Please restate, word for word, each line from the one containing "事实上, 可取 $\varphi(D)$" through the end of the entries below.

____________________

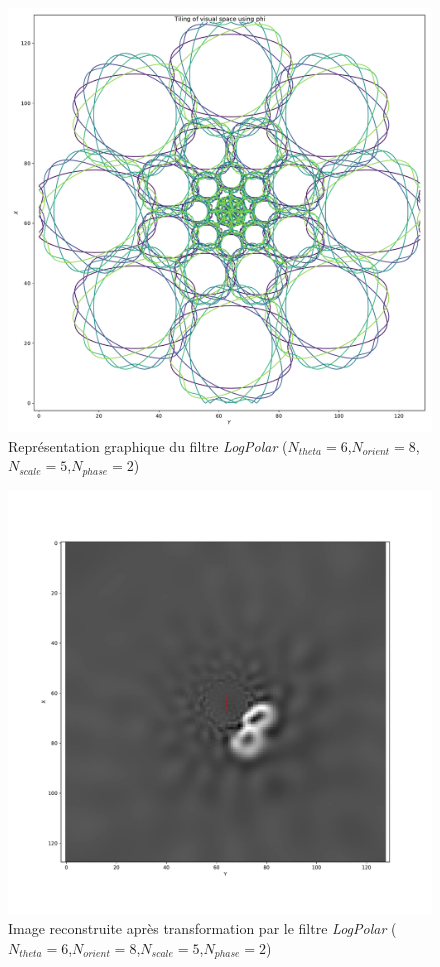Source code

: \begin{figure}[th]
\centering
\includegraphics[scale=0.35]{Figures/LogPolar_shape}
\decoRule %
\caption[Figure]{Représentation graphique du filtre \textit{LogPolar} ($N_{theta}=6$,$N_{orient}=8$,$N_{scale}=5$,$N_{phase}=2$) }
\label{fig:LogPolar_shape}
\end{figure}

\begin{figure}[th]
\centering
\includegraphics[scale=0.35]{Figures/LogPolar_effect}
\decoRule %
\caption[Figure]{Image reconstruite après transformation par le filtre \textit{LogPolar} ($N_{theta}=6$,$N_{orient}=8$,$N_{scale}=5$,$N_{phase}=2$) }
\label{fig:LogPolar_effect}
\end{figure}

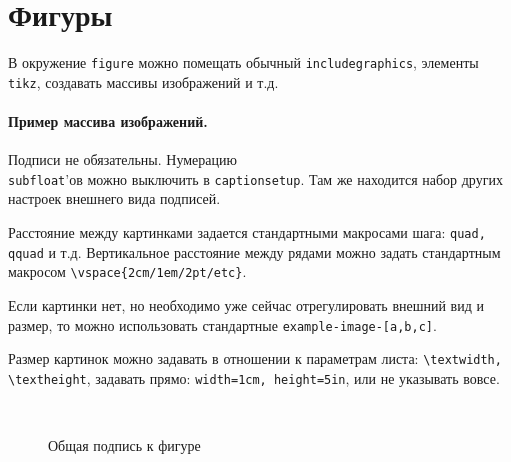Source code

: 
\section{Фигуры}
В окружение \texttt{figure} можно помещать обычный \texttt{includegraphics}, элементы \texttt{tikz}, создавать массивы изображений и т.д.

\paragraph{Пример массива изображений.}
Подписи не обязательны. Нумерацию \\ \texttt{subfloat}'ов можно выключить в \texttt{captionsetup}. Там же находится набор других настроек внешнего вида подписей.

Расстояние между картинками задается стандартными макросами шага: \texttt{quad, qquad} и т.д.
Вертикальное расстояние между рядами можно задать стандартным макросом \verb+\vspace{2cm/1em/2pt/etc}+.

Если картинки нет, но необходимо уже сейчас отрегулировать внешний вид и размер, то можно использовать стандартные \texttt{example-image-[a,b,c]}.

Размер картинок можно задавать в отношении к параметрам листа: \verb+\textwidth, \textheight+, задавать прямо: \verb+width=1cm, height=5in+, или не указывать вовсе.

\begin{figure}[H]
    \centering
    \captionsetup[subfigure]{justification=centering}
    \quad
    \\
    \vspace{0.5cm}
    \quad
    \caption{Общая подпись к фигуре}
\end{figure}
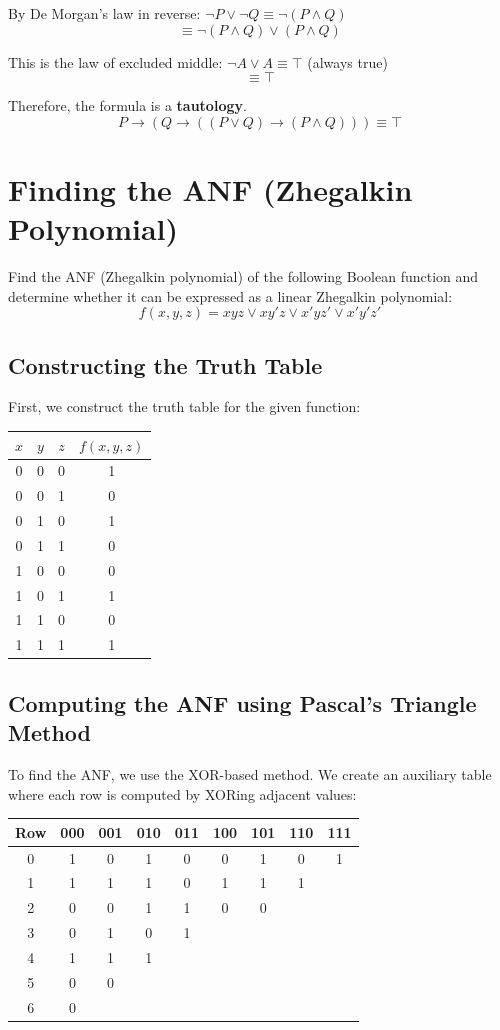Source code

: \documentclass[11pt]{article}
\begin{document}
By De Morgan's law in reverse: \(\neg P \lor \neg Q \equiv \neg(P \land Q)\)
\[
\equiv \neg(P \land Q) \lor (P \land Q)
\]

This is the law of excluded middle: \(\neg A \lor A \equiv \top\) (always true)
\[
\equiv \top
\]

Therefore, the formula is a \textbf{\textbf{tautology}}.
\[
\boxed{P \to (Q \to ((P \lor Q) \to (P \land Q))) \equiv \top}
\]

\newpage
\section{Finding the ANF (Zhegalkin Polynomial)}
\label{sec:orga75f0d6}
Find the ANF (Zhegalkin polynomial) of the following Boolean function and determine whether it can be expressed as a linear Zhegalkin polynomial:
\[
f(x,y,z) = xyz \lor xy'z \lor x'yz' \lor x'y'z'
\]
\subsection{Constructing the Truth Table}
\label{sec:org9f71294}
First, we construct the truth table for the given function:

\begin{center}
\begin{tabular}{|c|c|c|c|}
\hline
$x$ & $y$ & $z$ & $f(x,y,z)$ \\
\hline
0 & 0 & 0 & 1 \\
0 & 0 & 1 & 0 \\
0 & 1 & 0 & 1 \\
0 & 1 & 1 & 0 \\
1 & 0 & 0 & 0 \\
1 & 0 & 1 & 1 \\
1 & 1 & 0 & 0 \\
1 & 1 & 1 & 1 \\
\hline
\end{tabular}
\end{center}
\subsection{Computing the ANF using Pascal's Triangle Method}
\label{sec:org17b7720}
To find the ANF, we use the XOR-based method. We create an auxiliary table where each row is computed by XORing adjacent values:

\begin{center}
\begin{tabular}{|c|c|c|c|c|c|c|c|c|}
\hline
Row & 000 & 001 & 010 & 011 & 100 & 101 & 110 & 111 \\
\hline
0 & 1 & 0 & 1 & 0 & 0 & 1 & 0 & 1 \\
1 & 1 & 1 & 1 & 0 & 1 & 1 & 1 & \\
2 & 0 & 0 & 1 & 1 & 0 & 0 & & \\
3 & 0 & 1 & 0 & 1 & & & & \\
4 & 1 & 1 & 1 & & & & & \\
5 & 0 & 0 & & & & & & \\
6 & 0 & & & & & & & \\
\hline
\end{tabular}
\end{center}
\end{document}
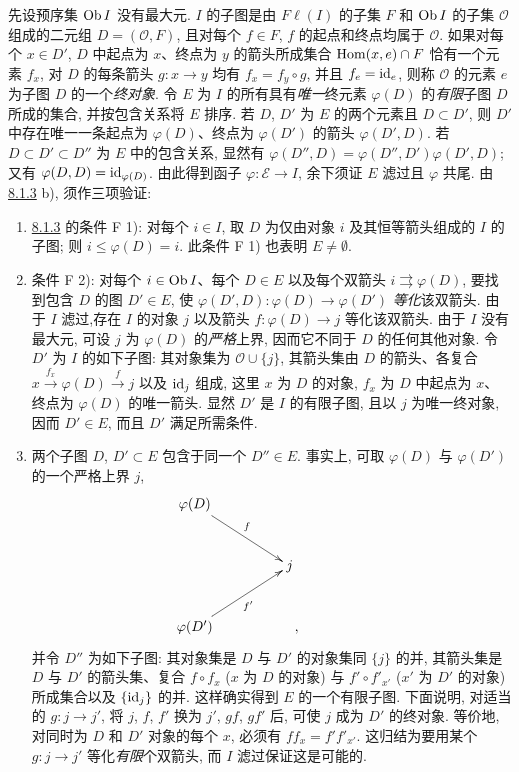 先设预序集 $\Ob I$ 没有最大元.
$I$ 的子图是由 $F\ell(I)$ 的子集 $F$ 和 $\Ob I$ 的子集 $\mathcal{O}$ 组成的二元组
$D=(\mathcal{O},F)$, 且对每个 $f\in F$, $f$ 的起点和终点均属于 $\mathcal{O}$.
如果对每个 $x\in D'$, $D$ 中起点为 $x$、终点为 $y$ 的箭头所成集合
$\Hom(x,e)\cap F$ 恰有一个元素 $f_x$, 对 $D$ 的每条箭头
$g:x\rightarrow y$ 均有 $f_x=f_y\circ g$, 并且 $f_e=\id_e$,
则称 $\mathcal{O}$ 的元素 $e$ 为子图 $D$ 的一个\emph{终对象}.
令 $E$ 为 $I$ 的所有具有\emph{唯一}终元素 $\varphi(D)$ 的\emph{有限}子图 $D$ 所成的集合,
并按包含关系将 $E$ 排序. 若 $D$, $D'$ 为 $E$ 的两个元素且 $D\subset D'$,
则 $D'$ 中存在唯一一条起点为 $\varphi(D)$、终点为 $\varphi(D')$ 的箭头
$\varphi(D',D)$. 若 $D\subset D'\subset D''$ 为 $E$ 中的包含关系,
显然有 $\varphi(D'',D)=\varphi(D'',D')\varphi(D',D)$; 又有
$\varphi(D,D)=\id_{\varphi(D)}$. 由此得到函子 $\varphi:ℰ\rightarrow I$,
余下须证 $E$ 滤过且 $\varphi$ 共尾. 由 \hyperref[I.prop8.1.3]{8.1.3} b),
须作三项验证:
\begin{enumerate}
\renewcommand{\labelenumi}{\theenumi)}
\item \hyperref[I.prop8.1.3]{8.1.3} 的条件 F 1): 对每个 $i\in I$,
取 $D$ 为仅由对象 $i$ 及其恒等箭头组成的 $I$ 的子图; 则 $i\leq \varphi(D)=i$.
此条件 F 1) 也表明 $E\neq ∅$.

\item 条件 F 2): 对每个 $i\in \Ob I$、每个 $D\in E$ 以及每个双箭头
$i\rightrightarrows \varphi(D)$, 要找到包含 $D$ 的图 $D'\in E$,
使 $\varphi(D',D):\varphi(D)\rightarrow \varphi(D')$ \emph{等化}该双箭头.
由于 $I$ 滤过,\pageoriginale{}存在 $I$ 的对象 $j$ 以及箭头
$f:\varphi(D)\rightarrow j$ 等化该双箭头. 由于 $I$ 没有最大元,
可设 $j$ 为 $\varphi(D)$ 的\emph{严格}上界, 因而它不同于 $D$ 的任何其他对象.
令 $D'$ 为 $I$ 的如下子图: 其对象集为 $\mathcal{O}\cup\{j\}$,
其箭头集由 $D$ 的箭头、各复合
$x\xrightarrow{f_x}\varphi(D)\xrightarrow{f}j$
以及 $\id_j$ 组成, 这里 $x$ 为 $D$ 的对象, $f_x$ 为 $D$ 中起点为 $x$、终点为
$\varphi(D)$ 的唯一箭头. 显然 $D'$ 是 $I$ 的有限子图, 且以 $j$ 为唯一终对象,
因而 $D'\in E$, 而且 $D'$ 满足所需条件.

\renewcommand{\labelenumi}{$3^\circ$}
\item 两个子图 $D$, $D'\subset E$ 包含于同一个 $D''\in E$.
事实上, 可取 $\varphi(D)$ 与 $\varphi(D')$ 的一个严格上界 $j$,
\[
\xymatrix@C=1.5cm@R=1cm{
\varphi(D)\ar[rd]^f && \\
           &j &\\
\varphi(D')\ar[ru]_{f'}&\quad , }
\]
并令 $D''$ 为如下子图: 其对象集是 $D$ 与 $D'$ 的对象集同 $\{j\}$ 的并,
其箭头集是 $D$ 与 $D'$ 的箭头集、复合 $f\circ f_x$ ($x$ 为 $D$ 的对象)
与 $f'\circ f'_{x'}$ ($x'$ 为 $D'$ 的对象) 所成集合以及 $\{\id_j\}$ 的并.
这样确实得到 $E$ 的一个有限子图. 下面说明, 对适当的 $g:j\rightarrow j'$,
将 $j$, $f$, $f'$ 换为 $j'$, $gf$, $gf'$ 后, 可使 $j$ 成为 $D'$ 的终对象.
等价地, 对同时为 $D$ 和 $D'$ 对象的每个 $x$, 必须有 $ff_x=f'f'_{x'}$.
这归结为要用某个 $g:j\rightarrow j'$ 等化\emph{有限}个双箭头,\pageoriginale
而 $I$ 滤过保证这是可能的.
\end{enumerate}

____________________

## ANSWER SECTION
事实上, 可取 $\varphi(D)$ 与 $\varphi(D')$ 的一个严格上界 $j$,
\[
\xymatrix@C=1.5cm@R=1cm{
\varphi(D)\ar[rd]^f && \\
           &j &\\
\varphi(D')\ar[ru]_{f'}&\quad , }
\]
并令 $D''$ 为如下子图: 其对象集是 $D$ 与 $D'$ 的对象集同 $\{j\}$ 的并,
其箭头集是 $D$ 与 $D'$ 的箭头集、复合 $f\circ f_x$ ($x$ 为 $D$ 的对象)
与 $f'\circ f'_{x'}$ ($x'$ 为 $D'$ 的对象) 所成集合以及 $\{\id_j\}$ 的并.
这样确实得到 $E$ 的一个有限子图. 下面说明, 对适当的 $g:j\rightarrow j'$,
将 $j$, $f$, $f'$ 换为 $j'$, $gf$, $gf'$ 后, 可使 $j$ 成为 $D'$ 的终对象.
等价地, 对同时为 $D$ 和 $D'$ 对象的每个 $x$, 必须有 $ff_x=f'f'_{x'}$.
这归结为要用某个 $g:j\rightarrow j'$ 等化\emph{有限}个双箭头,\pageoriginale
而 $I$ 滤过保证这是可能的.
\end{enumerate}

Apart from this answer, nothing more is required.